I am pretty new to Panda's and am having trouble with Pandas/time series analysis and Daylight Savings time.
I have a 1-minute frequency txt file with NY Daylight Savings Time data.
When I use pytz to localize and convert to UTC and then downsample to 2Hr, 4H, all data and times match for rows during DST, but do not match for those rows during Stamdard Time (mid november- mid march). What I need is for it all to match.
So what I (believe) I need please is to somehow normalize the Standard Time rows. As it is, when downsampled to say 2H as an example, it is obvious that time changes from even times (midnight, 2am,4am, 6am, etc.) to odd times (1pm, 3pm, 5pm, etc.). If I that can get addressed, after that, converting to UTC and/or other Time Zones and resampling (all of which I think I have somewhat figured out) should work.
The closest I have been able to get so far is to:
Take 1min data, Localize to US/Eastern, Converted to UTC. When reampled to 2 Hr, this matches (all even hours) but is incorrect for dates that fall during standard time.
I then tried:
Take 1 min data, Localize to America/New_York, Converted to UTC.
This matches the entire year in resampled 2H and is CORRECT for Standard time, but not for DST.
The code is below, and you'll note that I have commented out several of the blocks of code.

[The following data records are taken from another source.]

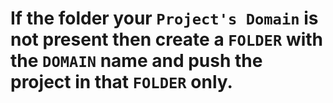 # If the folder your `Project's Domain` is not present then create a `FOLDER` with the `DOMAIN` name and push the project in that `FOLDER` only.
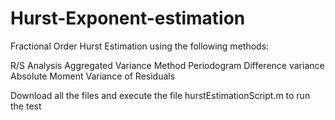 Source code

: # Hurst-Exponent-estimation
Fractional Order Hurst Estimation using the following methods:


R/S Analysis
Aggregated Variance Method
Periodogram 
Difference variance
Absolute Moment
Variance of Residuals

Download all the files and execute the file hurstEstimationScript.m to run the test

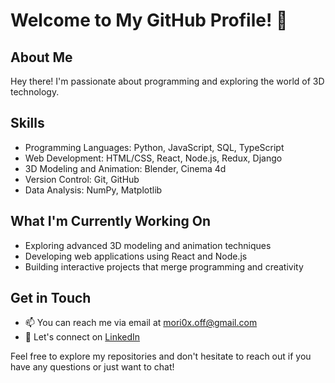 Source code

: # Welcome to My GitHub Profile! 👋

## About Me
Hey there! I'm passionate about programming and exploring the world of 3D technology.

## Skills
- Programming Languages: Python, JavaScript, SQL, TypeScript
- Web Development: HTML/CSS, React, Node.js, Redux, Django
- 3D Modeling and Animation: Blender, Cinema 4d
- Version Control: Git, GitHub
- Data Analysis: NumPy, Matplotlib

## What I'm Currently Working On
- Exploring advanced 3D modeling and animation techniques
- Developing web applications using React and Node.js
- Building interactive projects that merge programming and creativity

## Get in Touch
- 📫 You can reach me via email at [mori0x.off@gmail.com](mailto:mori0x.off@gmail.com)
- 💬 Let's connect on [LinkedIn](https://www.linkedin.com/in/anton-chupreta/)


Feel free to explore my repositories and don't hesitate to reach out if you have any questions or just want to chat!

That is because I have tried many different combinations of things to try work this out myself.
Should I be using something other than pytz? or? Thanks for the help!
import pandas as pd
import datetime as datetime
import pytz as pytz
from pytz import all_timezones
colnames=['Date', 'Open', 'High', 'Low','Close','Volume']
df = pd.read_csv ("/Users/aiki/Desktop/GC_1min_full.txt", sep=',',names=colnames, header=None,index_col='Date',parse_dates=True)
#Make this naive NY data TZ aware: America/New_York handles DST, US/Eastern does not.
df = df.tz_localize('America/New_York')
#Convert the NY TZ aware data to UTC
df = df.tz_convert(tz= 'UTC')
#Make this naive NY data TZ aware
#df = df.tz_localize('US/Eastern')
#Make this UTC NY localized (again)
#df = df.tz_convert('US/Eastern')
#Convert this data to central time
#df = df.tz_convert(tz= 'America/Chicago')`
Adding more info here after guidance from other posters:
My data source, says: "All data is in US Eastern Timezone (ie EST/EDT depending on the time of year)".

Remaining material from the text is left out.